What you need to do>
Your answer should consist of every line from the records that holds the string "scene".

+++ Excerpted records

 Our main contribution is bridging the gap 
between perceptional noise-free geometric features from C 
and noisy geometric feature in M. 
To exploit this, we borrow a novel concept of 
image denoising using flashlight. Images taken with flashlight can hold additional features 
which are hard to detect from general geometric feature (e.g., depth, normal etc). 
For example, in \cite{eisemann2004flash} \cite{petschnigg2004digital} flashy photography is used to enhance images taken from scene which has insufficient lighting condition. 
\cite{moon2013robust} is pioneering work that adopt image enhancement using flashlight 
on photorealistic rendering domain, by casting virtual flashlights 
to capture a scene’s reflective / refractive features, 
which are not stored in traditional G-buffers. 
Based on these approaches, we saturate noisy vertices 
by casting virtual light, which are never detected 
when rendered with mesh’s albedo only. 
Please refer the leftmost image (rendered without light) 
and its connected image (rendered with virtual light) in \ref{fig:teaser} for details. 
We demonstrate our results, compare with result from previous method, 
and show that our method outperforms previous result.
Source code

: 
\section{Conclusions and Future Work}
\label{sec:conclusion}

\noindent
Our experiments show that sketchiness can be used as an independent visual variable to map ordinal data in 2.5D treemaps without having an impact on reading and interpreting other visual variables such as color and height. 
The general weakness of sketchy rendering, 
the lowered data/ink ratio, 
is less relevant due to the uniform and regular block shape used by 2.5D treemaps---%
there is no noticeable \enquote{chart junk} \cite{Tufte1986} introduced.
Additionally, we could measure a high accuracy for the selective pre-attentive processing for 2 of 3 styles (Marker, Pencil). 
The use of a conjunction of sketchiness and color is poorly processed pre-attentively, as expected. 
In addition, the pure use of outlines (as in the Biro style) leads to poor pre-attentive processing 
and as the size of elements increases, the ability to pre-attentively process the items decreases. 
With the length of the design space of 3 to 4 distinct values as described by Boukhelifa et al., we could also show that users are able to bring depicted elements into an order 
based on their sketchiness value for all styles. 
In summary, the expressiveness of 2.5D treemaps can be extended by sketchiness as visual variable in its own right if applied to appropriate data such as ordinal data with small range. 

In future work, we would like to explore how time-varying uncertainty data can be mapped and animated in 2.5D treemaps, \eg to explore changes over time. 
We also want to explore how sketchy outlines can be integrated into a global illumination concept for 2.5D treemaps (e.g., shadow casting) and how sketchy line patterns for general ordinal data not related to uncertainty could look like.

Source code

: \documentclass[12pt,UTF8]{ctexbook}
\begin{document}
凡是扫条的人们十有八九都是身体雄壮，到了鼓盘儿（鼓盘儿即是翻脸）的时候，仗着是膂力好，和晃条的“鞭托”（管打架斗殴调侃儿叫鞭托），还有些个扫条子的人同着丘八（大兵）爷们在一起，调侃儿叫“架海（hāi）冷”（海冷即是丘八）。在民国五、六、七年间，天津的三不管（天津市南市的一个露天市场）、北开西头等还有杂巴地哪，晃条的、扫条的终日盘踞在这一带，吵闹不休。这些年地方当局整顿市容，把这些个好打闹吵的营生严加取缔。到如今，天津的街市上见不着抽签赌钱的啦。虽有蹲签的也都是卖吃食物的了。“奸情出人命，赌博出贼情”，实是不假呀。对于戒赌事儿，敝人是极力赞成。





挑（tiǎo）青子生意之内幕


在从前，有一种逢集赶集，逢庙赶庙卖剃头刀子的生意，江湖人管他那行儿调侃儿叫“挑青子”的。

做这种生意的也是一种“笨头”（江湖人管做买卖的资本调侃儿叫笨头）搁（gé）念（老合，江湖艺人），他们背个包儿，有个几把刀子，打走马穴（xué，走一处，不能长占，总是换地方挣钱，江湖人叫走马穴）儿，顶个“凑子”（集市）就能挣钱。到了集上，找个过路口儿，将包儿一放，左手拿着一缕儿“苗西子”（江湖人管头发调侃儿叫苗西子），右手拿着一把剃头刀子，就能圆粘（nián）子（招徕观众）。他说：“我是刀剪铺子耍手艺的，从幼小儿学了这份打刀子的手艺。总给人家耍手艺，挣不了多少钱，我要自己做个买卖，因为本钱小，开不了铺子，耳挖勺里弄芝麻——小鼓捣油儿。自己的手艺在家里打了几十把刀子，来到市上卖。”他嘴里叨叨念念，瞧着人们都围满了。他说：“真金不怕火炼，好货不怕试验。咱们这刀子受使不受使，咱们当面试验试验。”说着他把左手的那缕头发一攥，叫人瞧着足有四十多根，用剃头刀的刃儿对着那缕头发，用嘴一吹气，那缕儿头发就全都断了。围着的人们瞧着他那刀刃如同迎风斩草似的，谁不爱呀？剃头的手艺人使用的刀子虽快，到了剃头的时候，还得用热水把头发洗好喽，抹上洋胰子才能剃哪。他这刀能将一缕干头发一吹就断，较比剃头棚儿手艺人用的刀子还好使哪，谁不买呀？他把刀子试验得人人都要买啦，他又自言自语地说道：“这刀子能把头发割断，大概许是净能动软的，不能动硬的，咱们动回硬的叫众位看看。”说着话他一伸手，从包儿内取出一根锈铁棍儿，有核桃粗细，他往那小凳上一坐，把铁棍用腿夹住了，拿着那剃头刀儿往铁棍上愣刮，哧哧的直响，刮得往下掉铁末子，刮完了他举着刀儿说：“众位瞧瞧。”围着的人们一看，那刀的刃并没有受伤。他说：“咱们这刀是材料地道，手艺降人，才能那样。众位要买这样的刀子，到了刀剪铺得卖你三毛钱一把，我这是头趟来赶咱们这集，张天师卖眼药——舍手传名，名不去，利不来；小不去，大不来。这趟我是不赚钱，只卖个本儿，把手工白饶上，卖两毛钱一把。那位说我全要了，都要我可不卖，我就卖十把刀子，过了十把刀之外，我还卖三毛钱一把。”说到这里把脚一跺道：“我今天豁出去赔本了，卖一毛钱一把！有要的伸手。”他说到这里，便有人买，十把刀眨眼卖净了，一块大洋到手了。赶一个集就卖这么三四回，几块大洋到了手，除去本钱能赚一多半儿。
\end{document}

++++++

Exercise result>
For example, in \cite{eisemann2004flash} \cite{petschnigg2004digital} flashy photography is used to enhance images taken from scene which has insufficient lighting condition. 
to capture a scene’s reflective / refractive features, 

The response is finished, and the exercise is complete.